I'm sure many cinephiles are familiar with the Motion Picture Production Code, used by Hollywood in the mid-20th century to govern 'morality' in films. A self-imposed censorship, it banned any sexual acts beyond kissing, excessive violence, profanity, and many other acts that were considered immoral. While we can look on these now as not only being ludicrous, but hindering to a filmmaker's creativity, imagine if such restrictions were enforced by the government. You might have an udnerstanding of censorship restrictions on Iranian cinema. Iranian producer Jamsheed Akrami (who teaches in the US) explores this subject in A CInema of Discontent, a fascinating and educational look at how censorship rules have (mainly) hindered how filmmakers can express their ideas on screen.
The film includes interviews with Asghar Farhadi (A Separation), Jafar Panahi (Offside), and other filmmakers and actors, who talk about how they have had to work around the censorphip rules. It is pointed out that these rules are not written down; it is more of a 'known' code, but even as such, can often get confusing. For example, in Iranian society, a woman must wear a hijab in public, but when at home with family, she can remove it. However, in a film, these are not families in homes, but actors on a set; therefore, an actress must keep her hijab on at all times. Akrami shows a series of scenes from Iranian films where a woman is in bed or even blow-drying her hair while wearing a hijab, which of course is laughable considering how illogical and unrealistic that is. In another example, a man and a woman have come home out of the pouring rain. The man can use a towel to dry his hair, but the woman can only dry her face.
It is also forbidden for men and women to touch each other, even if the actors are playing husband and wife, or parent and child; because again, they are actors, not actually related. So kisses or hand-holding must be implied, either by showing the act about to happen and then cutting away, or keeping the action out of the frame. The exception to his, a horrible one, is violence; men can hit women, and of course women can hit men, though this rarely exceeds slapping.
While more often than not, these kinds of restrictions can be detrimental to a filmmaker, like the Production Code, it can also lead to creative invention. In a clip from one film, a woman tried to hug her father hello, but he keeps away from her, which leads to a story about their strained relationship. In another, in a film about a woman caring for her disabled son, she has to bathe him; but it is shown as silhouettes behind glass, so it seems an artistic choice rather than a way around the rules.
This, of course, is before even getting into criticism of the government or governing ideology, which is never tolerated. Even the lauded film A Separation had to abide by them, even when exploring the serious social problems of the rights of women and divorce. Many of the filmmakers interviewed are in self-imposed exile because they cannot create the films they want under these conditions.Bhaman Ghodabi (Turtles Can Fly describes being a filmmaker in Iran as 'torture', and most of those interviews describe more the frustration of working under imposing conditions; the few chances at creative exploration are simply not good enough.Akrami interjects the interviews with lively graphics and animation to illustrate the points made, which add levity to an overall serious subject.

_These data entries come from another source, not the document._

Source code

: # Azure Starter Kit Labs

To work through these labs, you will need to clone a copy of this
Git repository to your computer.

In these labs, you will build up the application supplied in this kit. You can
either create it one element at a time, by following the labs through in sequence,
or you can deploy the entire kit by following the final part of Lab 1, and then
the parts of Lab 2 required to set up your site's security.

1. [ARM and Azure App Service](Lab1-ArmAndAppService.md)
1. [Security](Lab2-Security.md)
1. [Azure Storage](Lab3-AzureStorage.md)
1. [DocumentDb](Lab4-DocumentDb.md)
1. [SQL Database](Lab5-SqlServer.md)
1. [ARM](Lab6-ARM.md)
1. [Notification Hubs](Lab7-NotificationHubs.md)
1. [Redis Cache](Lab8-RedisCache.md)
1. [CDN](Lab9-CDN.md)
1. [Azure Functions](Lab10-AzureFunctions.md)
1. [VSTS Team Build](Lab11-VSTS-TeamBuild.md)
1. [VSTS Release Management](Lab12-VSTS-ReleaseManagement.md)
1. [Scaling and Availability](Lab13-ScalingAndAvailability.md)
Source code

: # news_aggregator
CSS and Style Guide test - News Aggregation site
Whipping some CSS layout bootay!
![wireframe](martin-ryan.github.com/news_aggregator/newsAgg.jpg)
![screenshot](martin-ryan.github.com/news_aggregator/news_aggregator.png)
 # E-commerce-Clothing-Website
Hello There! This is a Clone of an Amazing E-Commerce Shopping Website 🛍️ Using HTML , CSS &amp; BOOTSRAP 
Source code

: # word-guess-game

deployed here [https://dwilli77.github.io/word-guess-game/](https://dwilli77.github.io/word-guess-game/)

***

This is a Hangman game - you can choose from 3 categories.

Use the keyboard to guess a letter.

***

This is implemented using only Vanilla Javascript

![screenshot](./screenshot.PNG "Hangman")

We in countries without such censorship might laugh at some of the examples, but it is worth noting that many films, espcially ones from Hollywood, often censor themselves, often through lack of representation of women or people of colour, different sexual orientation, physical ability, etc. This is even without getting into political ideas or ideologies that might be seen as unfit for large-scale films, especially considering how important markets such as China are to many Hollywood studios.
Akrami has created a confident, slick and effective documentary, one that any cinephile with an interest in the creative control of filmmakers would take an interest in. While we might think that this could never happen in our country, it did for a time in the US, and there's nothing to say it might not happen again, especially considering how many filmmakers rely on government funding. Iran has a rich cinema tradition even considering the conditions under which it has had to work, and A Cinema of Discontent> opens up this industry and its difficulties to a wider audience.